The gist of the NBC report?
- Despite Hinn's claims to be "an instrument of God's healing," there is not one single documented instance of someone being healed at one of his "crusades." In fact, the show contacted some people who allegedly had been healed who ended up dying of the very conditions they had been "healed" of.
- There is no public accounting of all the millions Hinn raises (NBC didn't say this on the air, but I would point out here how telling it is that Hinn organization is not a member of the Evangelical Council for Financial Accountability, a voluntary watchdog group that makes sure church-related nonprofits handle their resources wisely and in a transparent manner. ECFA now has an article posted to deal with the traffic the Hinn piece has spurred.)

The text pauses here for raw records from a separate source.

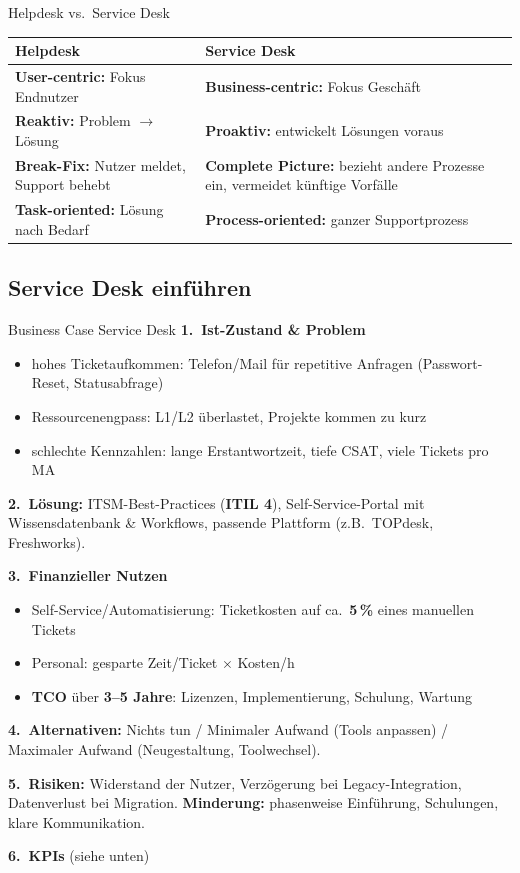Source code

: \documentclass[a4paper, fontsize=7pt]{scrartcl}
\renewcommand*{\arraystretch}{1.5}  %
\begin{document}
\begin{mainbox}{Helpdesk vs.\ Service Desk}
\renewcommand*{\arraystretch}{1.2}
\begin{tabularx}{\linewidth}{@{}>{\raggedright\arraybackslash}X|>{\raggedright\arraybackslash}X@{}}
\textbf{Helpdesk} & \textbf{Service Desk} \\
\hline
\textbf{User-centric:} Fokus Endnutzer & \textbf{Business-centric:} Fokus
  Geschäft \\
\textbf{Reaktiv:} Problem $\to$ Lösung & \textbf{Proaktiv:} entwickelt
  Lösungen voraus \\
\textbf{Break-Fix:} Nutzer meldet, Support behebt & \textbf{Complete Picture:}
  bezieht andere Prozesse ein, vermeidet künftige Vorfälle \\
\textbf{Task-oriented:} Lösung nach Bedarf & \textbf{Process-oriented:} ganzer
  Supportprozess \\
\end{tabularx}
\end{mainbox}

\subsection{Service Desk einführen}

\begin{mainbox}{Business Case Service Desk}
\textbf{1.\ Ist-Zustand \& Problem}
\begin{itemize}
    \item hohes Ticketaufkommen: Telefon/Mail für repetitive Anfragen
          (Passwort-Reset, Statusabfrage)
    \item Ressourcenengpass: L1/L2 überlastet, Projekte kommen zu kurz
    \item schlechte Kennzahlen: lange Erstantwortzeit, tiefe CSAT, viele
          Tickets pro MA
\end{itemize}
\textbf{2.\ Lösung:} ITSM-Best-Practices (\textbf{ITIL 4}),
Self-Service-Portal mit Wissensdatenbank \& Workflows, passende Plattform
(z.B.\ TOPdesk, Freshworks).

\textbf{3.\ Finanzieller Nutzen}
\begin{itemize}
    \item Self-Service/Automatisierung: Ticketkosten auf ca.\ \textbf{5\,\%}
          eines manuellen Tickets
    \item Personal: gesparte Zeit/Ticket $\times$ Kosten/h
    \item \textbf{TCO} über \textbf{3--5 Jahre}: Lizenzen, Implementierung,
          Schulung, Wartung
\end{itemize}
\textbf{4.\ Alternativen:} Nichts tun / Minimaler Aufwand (Tools anpassen) /
Maximaler Aufwand (Neugestaltung, Toolwechsel).

\textbf{5.\ Risiken:} Widerstand der Nutzer, Verzögerung bei
Legacy-Integration, Datenverlust bei Migration.
\textbf{Minderung:} phasenweise Einführung, Schulungen, klare Kommunikation.

\textbf{6.\ KPIs} (siehe unten)
\end{mainbox}
\end{document}
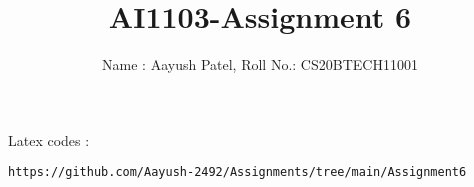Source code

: \documentclass[journal,12pt,twocolumn]{IEEEtran}
\DeclareMathOperator*{\Res}{Res}
\begin{document}
\newcommand{\BEQA}{\begin{eqnarray}}
\newcommand{\EEQA}{\end{eqnarray}}
\newcommand{\define}{\stackrel{\triangle}{=}}

\raggedbottom
\setlength{\parindent}{0pt}
\providecommand{\mbf}{\mathbf}
\providecommand{\pr}[1]{\ensuremath{\Pr\left(#1\right)}}
\providecommand{\qfunc}[1]{\ensuremath{Q\left(#1\right)}}
\providecommand{\sbrak}[1]{\ensuremath{{}\left[#1\right]}}
\providecommand{\lsbrak}[1]{\ensuremath{{}\left[#1\right.}}
\providecommand{\rsbrak}[1]{\ensuremath{{}\left.#1\right]}}
\providecommand{\brak}[1]{\ensuremath{\left(#1\right)}}
\providecommand{\lbrak}[1]{\ensuremath{\left(#1\right.}}
\providecommand{\rbrak}[1]{\ensuremath{\left.#1\right)}}
\providecommand{\cbrak}[1]{\ensuremath{\left\{#1\right\}}}
\providecommand{\lcbrak}[1]{\ensuremath{\left\{#1\right.}}
\providecommand{\rcbrak}[1]{\ensuremath{\left.#1\right\}}}
\theoremstyle{remark}
\newtheorem{rem}{Remark}
\newcommand{\sgn}{\mathop{\mathrm{sgn}}}
\providecommand{\abs}[1]{\vert#1\vert}
\providecommand{\res}[1]{\Res\displaylimits_{#1}} 
\providecommand{\norm}[1]{\lVert#1\rVert}
\providecommand{\mtx}[1]{\mathbf{#1}}
\providecommand{\mean}[1]{E[ #1 ]}
\providecommand{\fourier}{\overset{\mathcal{F}}{ \rightleftharpoons}}
\providecommand{\system}{\overset{\mathcal{H}}{ \longleftrightarrow}}
\newcommand{\solution}{\noindent \textbf{Solution: }}
\newcommand{\cosec}{\,\text{cosec}\,}
\providecommand{\dec}[2]{\ensuremath{\overset{#1}{\underset{#2}{\gtrless}}}}
\newcommand{\myvec}[1]{\ensuremath{\begin{pmatrix}#1\end{pmatrix}}}
\newcommand{\mydet}[1]{\ensuremath{\begin{vmatrix}#1\end{vmatrix}}}
\makeatletter
{}
\makeatother
\let\StandardTheFigure\thefigure
\let\vec\mathbf
\renewcommand{\thefigure}{\theproblem}
\def\putbox#1#2#3{\makebox[0in][l]{\makebox[#1][l]{}\raisebox{\baselineskip}[0in][0in]{\raisebox{#2}[0in][0in]{#3}}}}
     \def\rightbox#1{\makebox[0in][r]{#1}}
     \def\centbox#1{\makebox[0in]{#1}}
     \def\topbox#1{\raisebox{-\baselineskip}[0in][0in]{#1}}
     \def\midbox#1{\raisebox{-0.5\baselineskip}[0in][0in]{#1}}
\vspace{3cm}
\title{AI1103-Assignment 6}
\author{Name : Aayush Patel, Roll No.: CS20BTECH11001}
\maketitle
\newpage
\bigskip
\renewcommand{\thefigure}{\theenumi}
\renewcommand{\thetable}{\theenumi}
%
Latex codes : 
%
\begin{lstlisting}
https://github.com/Aayush-2492/Assignments/tree/main/Assignment6
\end{lstlisting}
\end{document}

- Hinn doesn't keep his promises. "Pastor Benny" promised, on stage, to pay for the education of a child who thought he'd been healed of his eye disease. But the family got nothing, and still has gotten nothing despite repeated promises. (And the child wasn't actually healed, it turns out.)
- Hinn lies and exaggerates. "Pastor Benny" has told his followers that their funds help "thousands" around the world. But Dateline's research turned up only 247 children supported by the ministry. I was impressed that it was that many!
- Hinn lives a lavish lifestyle, funded completely by his "ministry." This includes a pricey private jet, a multi-million dollar California coastal mansion, $80,000 cars, Beverly Hills shopping sprees, "layovers" in such places as Milan, Cancun and Hawaii, and an insistence on staying only in the most expensive hotel suites on the road. (Many costing nearly $10,000 a night.)
As soon as the piece began, I suspected that the Trinity Foundation of Dallas was involved. The TF (a Christian organization, by the way) has long investigated money-grubbing televangelist charlatans like Hinn, to the point that nearly every TV expose you see on one of these guys uses Trinity's well-oiled research machine. This was the first time I'd seen Trinity's leader, Ole Anthony, do an on-camera interview though.
Trinity rightly puts these guys in the crosshairs because they prey on the weakest and most vulnerable, and have the gall to do it in the name of Jesus. There are thousands of really sick people who go to Hinn crusades, wait fruitlessly for a call to the stage, and leave bitterly disappointed. And there are people who give him money they can ill afford, only to have it fund private jet trips to the Mediterranean.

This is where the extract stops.